Из вентиляционных отверстий по сторонам улочки вырываются клубы пара, образуют подобие туманной дымки, в которой навстречу мне движутся смутные тени. Переговариваются между собой на незнакомом, рыкающем наречии. Взъерошенные патлы, просторные рубахи навыпуск, поблескивает золотое шитье на длинных шарфах. Славояры.
…Я получаю прямым в нос и сразу же теряюсь в пространстве. Вокруг мелькают тени, раздается хохот, от удара под дых едва не задыхаюсь, хватаю ртом густой теплый воздух, пропитанный аммиачными парами.

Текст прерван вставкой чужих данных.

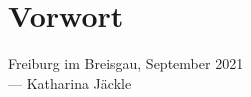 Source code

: \section{Vorwort}




\vspace{0.5cm}

\begin{flushright}
	{
		\small
		Freiburg im Breisgau, September 2021\\
		--- Katharina Jäckle
	}
\end{flushright}
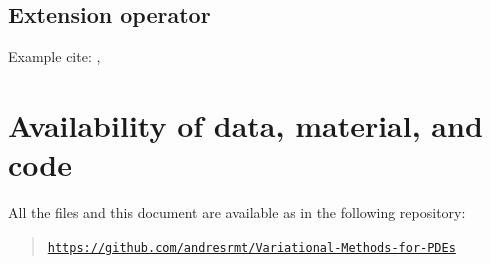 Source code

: \documentclass[a4paper,doc,11pt]{article}
\begin{document}
\subsection{Extension operator}



\vspace{2\baselineskip}

Example cite:
\citet{Brezis2010}, \citep{Brezis2010}







\section*{Availability of data, material, and code}
{

All the files and this document are available as in the following repository:
\begin{quote}
    \noindent \href{https://github.com/andresrmt/Variational-Methods-for-PDEs}{\texttt{https://github.com/andresrmt/Variational-Methods-for-PDEs}}
\end{quote}



}

\newpage



\end{document}
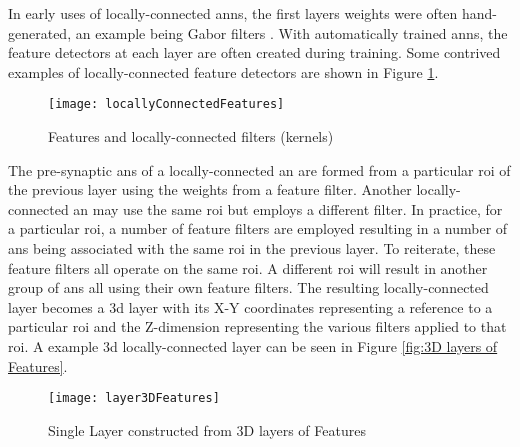 \iffalse With locally-connected layers, the connection weights of the pre-synaptic \acp{an} are often formed from wanting to identify particular features. \fi
In early uses of locally-connected \acp{ann}, the first layers weights were often hand-generated, an example being Gabor filters \cite{Kwolek2005}. 
With automatically trained \acp{ann}, the feature detectors at each layer are often created during training.
Some contrived examples of locally-connected feature detectors are shown in Figure \ref{fig:Features and locally-connected filters (kernels)}.
\begin{figure}[h]
\centering
    \texttt{[image: locallyConnectedFeatures]}
    \captionsetup{justification=centering, skip=5pt}
    \caption{Features and locally-connected filters (kernels)}
    \label{fig:Features and locally-connected filters (kernels)}
\end{figure}

The pre-synaptic \acp{an} of a locally-connected \ac{an} are formed from a particular \ac{roi} of the previous layer using the weights from a feature filter. 
Another locally-connected \ac{an} may use the same \ac{roi} but employs a different filter.
In practice, for a particular \ac{roi}, a number of feature filters are employed resulting in a number of \acp{an} being associated with the same \ac{roi} in the previous layer. 
To reiterate, these feature filters all operate on the same \ac{roi}.
A different \ac{roi} will result in another group of \acp{an} all using their own feature filters.
The resulting locally-connected layer becomes a \ac{3d} layer with its X-Y coordinates representing a reference to a particular \ac{roi} and the Z-dimension representing the various filters applied to that \ac{roi}.
A example \ac{3d} locally-connected layer can be seen in Figure \ref{fig:3D layers of Features}.

\iffalse
A good example of the feature filters is image recognition \acp{ann}. The lower level features generated during automatic training are often intuitive and the filters are constructed to detect small features such as lines at various angles, different curves etc..
In the general \ac{dnn} case, the trained feature detectors may not be as intuitive.
\fi

\begin{figure}[h]
\centering
    \texttt{[image: layer3DFeatures]}
    \captionsetup{justification=centering, skip=5pt}
    \caption{Single Layer constructed from 3D layers of Features}
    \label{fig:3D layers of Features}
\label{fig:Layer Features}
\end{figure}

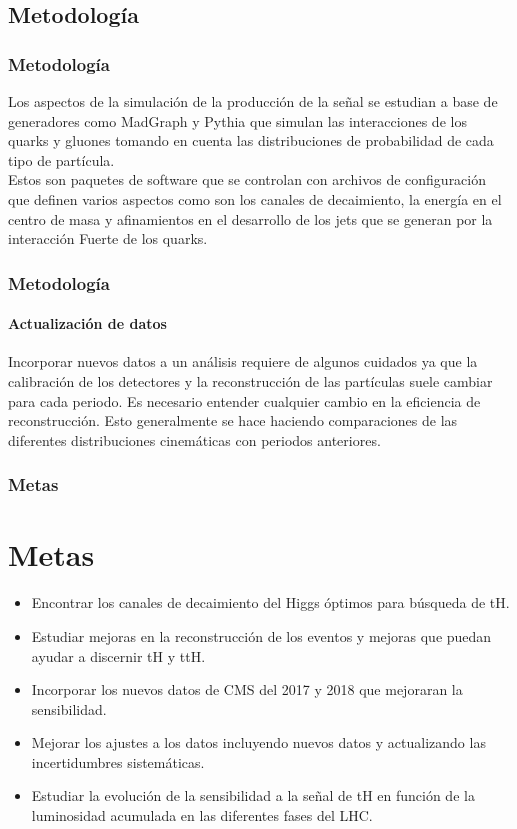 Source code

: \documentclass[11pt]{beamer}
\begin{document}
\begin{frame}
\section{Metodolog\'ia}
\frametitle{Metodolog\'ia}
Los aspectos de la simulación de la producción de la señal se estudian a base de
generadores como MadGraph y Pythia que simulan las interacciones de los quarks y
gluones tomando en cuenta las distribuciones de probabilidad de cada tipo de partícula.\\

Estos son paquetes de software que se controlan con archivos de configuración que
definen varios aspectos como son los canales de decaimiento, la energía en el centro de
masa y afinamientos en el desarrollo de los jets que se generan por la interacción Fuerte
de los quarks.
\end{frame}

\begin{frame}
\frametitle{Metodolog\'ia}
\framesubtitle{Actualizaci\'on de datos}
Incorporar nuevos datos a un análisis requiere de algunos cuidados ya que la calibración
de los detectores y la reconstrucción de las partículas suele cambiar para cada periodo.
Es necesario entender cualquier cambio en la eficiencia de reconstrucción. Esto
generalmente se hace haciendo comparaciones de las diferentes distribuciones
cinemáticas con periodos anteriores.

\end{frame}

\begin{frame}
\frametitle{Metas}
\section{Metas}
\begin{itemize}
	\item Encontrar los canales de decaimiento del Higgs óptimos para búsqueda de tH.
	\item Estudiar mejoras en la reconstrucción de los eventos y mejoras que puedan
	ayudar a discernir tH y ttH.
	\item Incorporar los nuevos datos de CMS del 2017 y 2018 que mejoraran la
	sensibilidad.
	\item Mejorar los ajustes a los datos incluyendo nuevos datos y actualizando las
	incertidumbres sistemáticas.
	\item Estudiar la evolución de la sensibilidad a la señal de tH en función de la
	luminosidad acumulada en las diferentes fases del LHC.
\end{itemize}
\end{frame}
\end{document}
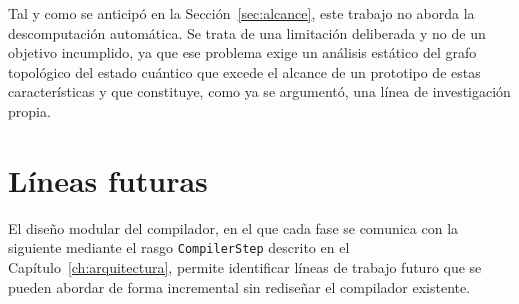 Tal y como se anticipó en la Sección~\ref{sec:alcance}, este trabajo no aborda la descomputación automática. Se trata de una limitación deliberada y no de un objetivo incumplido, ya que ese problema exige un análisis estático del grafo topológico del estado cuántico que excede el alcance de un prototipo de estas características y que constituye, como ya se argumentó, una línea de investigación propia.

\section{Líneas futuras}

El diseño modular del compilador, en el que cada fase se comunica con la siguiente mediante el rasgo \lstinline|CompilerStep| descrito en el Capítulo~\ref{ch:arquitectura}, permite identificar líneas de trabajo futuro que se pueden abordar de forma incremental sin rediseñar el compilador existente.

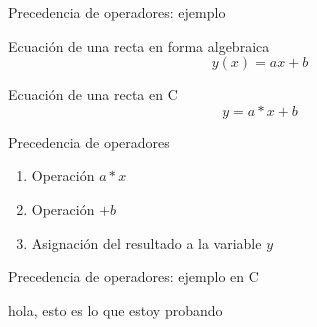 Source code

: \documentclass[xcolor=pdftex,table,11pt]{beamer}
\begin{document}
\begin{frame}{Precedencia de operadores: ejemplo}


 \begin{block}{Ecuación de una recta en forma algebraica}
\begin{equation}
y(x) = a x + b
\end{equation}
    \end{block}
    

 \begin{block}{Ecuación de una recta en C}
\begin{equation}
y = a * x + b
\end{equation}


  \end{block}

 \begin{block}{Precedencia de operadores}
 \begin{enumerate}
\item Operación $a * x$
\item Operación $+b$
\item Asignación del resultado a la variable $y$
\end{enumerate}
  \end{block}
\end{frame}
\begin{frame}{Precedencia de operadores: ejemplo en C}
\codesetstylefrombeamer
{}
\end{frame}

hola, esto es lo que estoy probando 
\end{document}
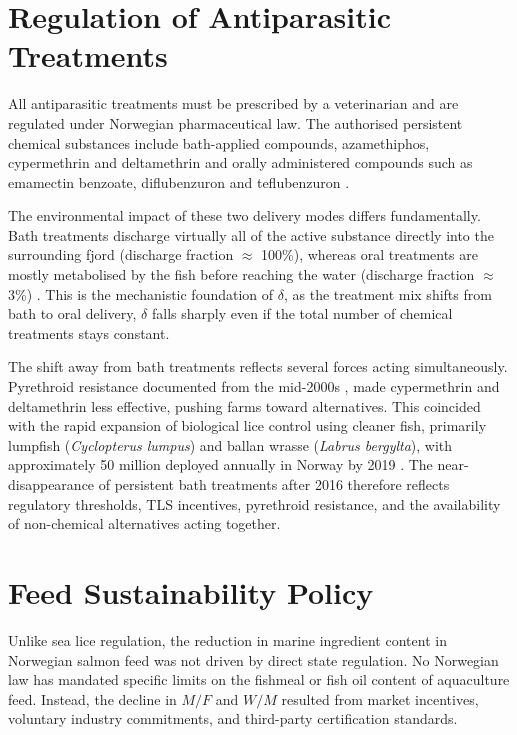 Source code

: \documentclass[12pt, a4paper]{report}
\begin{document}
\section{Regulation of Antiparasitic Treatments}

All antiparasitic treatments must be prescribed by a veterinarian and are regulated under Norwegian pharmaceutical law. The authorised persistent chemical substances include bath-applied compounds, azamethiphos, cypermethrin and deltamethrin and orally administered compounds such as emamectin benzoate, diflubenzuron and teflubenzuron \citep{samuelsen2020}.

The environmental impact of these two delivery modes differs fundamentally. Bath treatments discharge virtually all of the active substance directly into the surrounding fjord (discharge fraction $\approx$ 100\%), whereas oral treatments are mostly metabolised by the fish before reaching the water (discharge fraction $\approx$ 3\%) \citep{myhrjensen2020}. This is the mechanistic foundation of $\delta$, as the treatment mix shifts from bath to oral delivery, $\delta$ falls sharply even if the total number of chemical treatments stays constant.

The shift away from bath treatments reflects several forces acting simultaneously. Pyrethroid resistance documented from the mid-2000s \citep{sciencedirect2020b}, made cypermethrin and deltamethrin less effective, pushing farms toward alternatives. This coincided with the rapid expansion of biological lice control using cleaner fish, primarily lumpfish (\textit{Cyclopterus lumpus}) and ballan wrasse (\textit{Labrus bergylta}), with approximately 50 million deployed annually in Norway by 2019 \citep{barrett2020}. The near-disappearance of persistent bath treatments after 2016 therefore reflects regulatory thresholds, TLS incentives, pyrethroid resistance, and the availability of non-chemical alternatives acting together. %

\section{Feed Sustainability Policy}


Unlike sea lice regulation, the reduction in marine ingredient content in Norwegian salmon feed was not driven by direct state regulation. No Norwegian law has mandated specific limits on the fishmeal or fish oil content of aquaculture feed. Instead, the decline in $M/F$ and $W/M$ resulted from market incentives, voluntary industry commitments, and third-party certification standards.
\end{document}
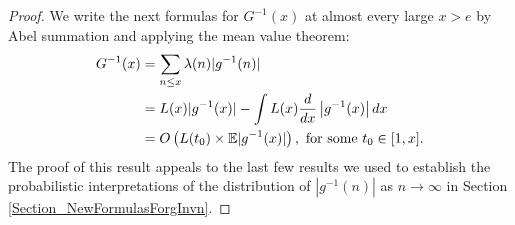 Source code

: \documentclass[11pt,reqno,a4letter]{article}
\numberwithin{figure}{section}
\numberwithin{table}{section}
\theoremstyle{plain}
\numberwithin{theorem}{section}
\theoremstyle{definition}
\begin{document}
\begin{proof} 
We write the next formulas for $G^{-1}(x)$ at almost every large $x > e$ 
by Abel summation and applying the mean value theorem: 
\begin{align} 
\notag 
G^{-1}(x) & = \sum_{n \leq x} \lambda(n) |g^{-1}(n)| \\ 
\notag
     & = L(x) |g^{-1}(x)| - \int L(x) \frac{d}{dx}\left\lvert g^{-1}(x) \right\rvert dx \\ 
\label{proof_tag_GInvx_LxAbelSummationIntFormula_v1} 
     & = O\left(L(t_0) \times \mathbb{E}|g^{-1}(x)|\right), \mathrm{\ for\ some\ } t_0 \in [1, x]. 
\end{align} 
The proof of this result appeals to the 
last few results we used to establish the 
probabilistic interpretations of the distribution of $|g^{-1}(n)|$ as 
$n \rightarrow \infty$ in 
Section \ref{Section_NewFormulasForgInvn}. 


\end{proof}
\end{document}
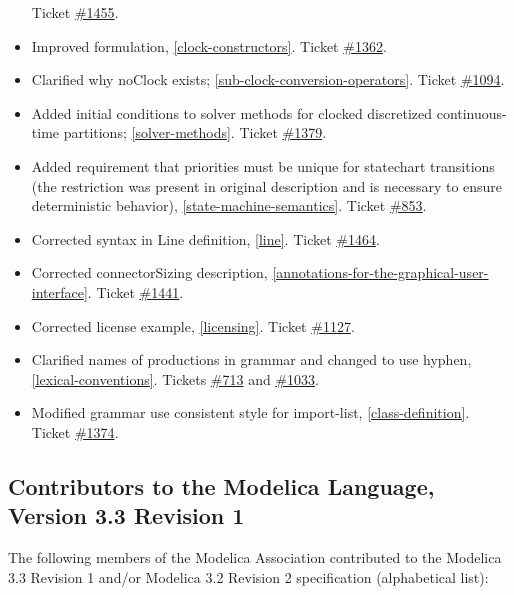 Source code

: \documentclass[../MLS.tex]{subfiles}
\begin{document}
\begin{itemize}
  Ticket \href{https://trac.modelica.org/Modelica/ticket/1455}{\#1455}.
\item
  Improved formulation, \autoref{clock-constructors}. Ticket
  \href{https://trac.modelica.org/Modelica/ticket/1362}{\#1362}.
\item
  Clarified why noClock exists; \autoref{sub-clock-conversion-operators}. Ticket
  \href{https://trac.modelica.org/Modelica/ticket/1094}{\#1094}.
\item
  Added initial conditions to solver methods for clocked discretized
  continuous-time partitions; \autoref{solver-methods}. Ticket
  \href{https://trac.modelica.org/Modelica/ticket/1379}{\#1379}.
\item
  Added requirement that priorities must be unique for statechart
  transitions (the restriction was present in original description and
  is necessary to ensure deterministic behavior), \autoref{state-machine-semantics}. Ticket
  \href{https://trac.modelica.org/Modelica/ticket/853}{\#853}.
\item
  Corrected syntax in Line definition, \autoref{line}. Ticket
  \href{https://trac.modelica.org/Modelica/ticket/1464}{\#1464}.
\item
  Corrected connectorSizing description, \autoref{annotations-for-the-graphical-user-interface}. Ticket
  \href{https://trac.modelica.org/Modelica/ticket/1441}{\#1441}.
\item
  Corrected license example, \autoref{licensing}. Ticket
  \href{https://trac.modelica.org/Modelica/ticket/1127}{\#1127}.
\item
  Clarified names of productions in grammar and changed to use hyphen,
  \autoref{lexical-conventions}. Tickets
  \href{https://trac.modelica.org/Modelica/ticket/713}{\#713} and
  \href{https://trac.modelica.org/Modelica/ticket/1033}{\#1033}.
\item
  Modified grammar use consistent style for import-list, \autoref{class-definition}.
  Ticket \href{https://trac.modelica.org/Modelica/ticket/1374}{\#1374}.
\end{itemize}

\subsection{Contributors to the Modelica Language, Version 3.3 Revision 1}

The following members of the Modelica Association contributed to the
Modelica 3.3 Revision 1 and/or Modelica 3.2 Revision 2 specification
(alphabetical list):
\end{document}

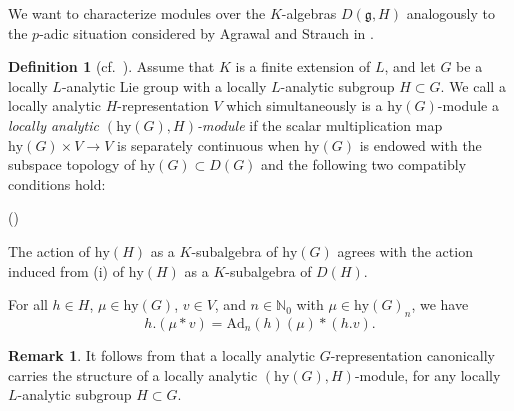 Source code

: \documentclass[a4paper, reqno, 10pt]{amsart}
\theoremstyle{definition}
\newtheorem{definition}[theorem]{Definition}
\newtheorem{remark}[theorem]{Remark}
\newenvironment{altenumeratelevel2}
{\begin{list}
		{\textup{(\theenumi)} }
		{\usecounter{enumii}
			\setlength{\labelwidth}{2em}
			\setlength{\labelsep}{0pt}
			\setlength{\leftmargin}{2em}
			\setlength{\itemsep}{2pt}
			\setlength{\topsep}{2pt}
			\setlength{\itemindent}{0pt}
			\renewcommand{\theenumi}{\arabic{enumii}}
	}}
	{\end{list}}
\numberwithin{equation}{section}
\newcommand{\Ad}{{\mathrm{Ad}}}
\newcommand{\hy}{{\mathrm{hy}}}
\newcommand{\ra}{\rightarrow}
\newcommand{\BN}{{\mathbb {N}}}
\newcommand{\Fg}{{\mathfrak {g}}}
\begin{document}
We want to characterize modules over the $K$-algebras $D(\Fg,H)$ analogously to the $p$-adic situation considered by Agrawal and Strauch in \cite{AgrawalStrauch22FromCatOLocAnRep}.



\begin{definition}[{cf.\ \cite[Def.\ 7.4.1]{AgrawalStrauch22FromCatOLocAnRep}}]\label{Def 1 - Compatible hyperalgebra modules}
	Assume that $K$ is a finite extension of $L$, and let $G$ be a locally $L$-analytic Lie group with a locally $L$-analytic subgroup $H\subset G$.
	We call a locally analytic $H$-representation $V$ which simultaneously is a $\hy(G)$-module a \textit{locally analytic $(\hy(G),H)$-module} if the scalar multiplication map $\hy(G) \times V \ra V$ is separately continuous when $\hy(G)$ is endowed with the subspace topology of $\hy(G) \subset D(G)$ and the following two compatibly conditions hold:
	\begin{altenumeratelevel2}
		\item
		The action of $\hy(H)$ as a $K$-subalgebra of $\hy(G)$ agrees with the action induced from  (i) of $\hy(H)$ as a $K$-subalgebra of $D(H)$.
		\item
		For all $h \in H$, $\mu\in \hy(G)$, $v \in V$, and $n\in \BN_0$ with $\mu \in \hy(G)_n$, we have 
		\begin{equation*}
			h. (\mu \ast v) = \Ad_n(h)(\mu) \ast (h.v) .
		\end{equation*}
	\end{altenumeratelevel2}
\end{definition}


\begin{remark}\label{Rmk 1 - Locally analytic representation induces compatible hyperalgebra module structure}
	It follows from  that a locally analytic $G$-representation canonically carries the structure of a locally analytic $(\hy(G),H)$-module, for any locally $L$-analytic subgroup $H\subset G$.
\end{remark}
\end{document}
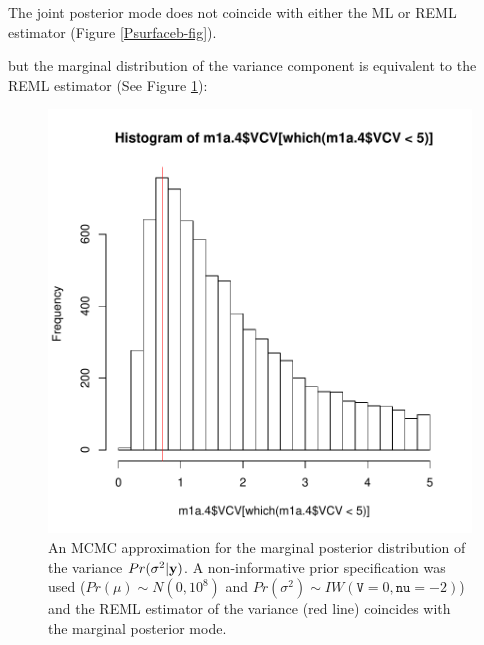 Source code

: \documentclass{article}
\begin{document}
The joint posterior mode does not coincide with either the ML or REML estimator (Figure \ref{Psurfaceb-fig}).  


but the marginal distribution of the variance component is equivalent to the REML estimator (See Figure \ref{Pmarg.NI-fig}):

\iftalk
\else
\fi

\begin{figure}[!h]
\begin{center}
\includegraphics{Lecture1-075}
\end{center}
\caption{An MCMC approximation for the marginal posterior distribution of the variance $Pr(\sigma^{2} | {\bf y})$.  A non-informative prior specification was used ($Pr(\mu)\sim N(0, 10^8)$ and  $Pr(\sigma^{2})\sim IW(\texttt{V}=0, \texttt{nu}=-2)$) and the REML estimator of the variance (red line) coincides with the marginal posterior mode.}
\label{Pmarg.NI-fig}
\end{figure}


\ifalone
\end{document}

Чувствую, как царапает затылок жесткая сетка забора, щеку холодит лезвие ножа.
– Где твои дружки, ы-ы-ы?
Я толком не успеваю испугаться, но тут с другой стороны проулка доносится крик Дрозда:
– Вон они! Валилово!!!
Лезвие отлипает от моей щеки, славояры бросаются прочь. Их преследуют, нагоняют… Кефир налетает слева, бьет прямым зазевавшегося противника – в выбритую до синевы скулу. Я срываюсь с места, спотыкаюсь, на меня налетает оскаленное чудище, пытаюсь отмахнуться от него сжатыми кулаками. Попадаю во что-то мягкое, податливое. Противник вопит, отскакивая, – я зацепил его по оскаленным клыкам. Попадает мне по ноге, я рушусь на землю; кто-то – кажется, Пузо, а может, Енот – спотыкается об меня, с матом обрушивается сверху.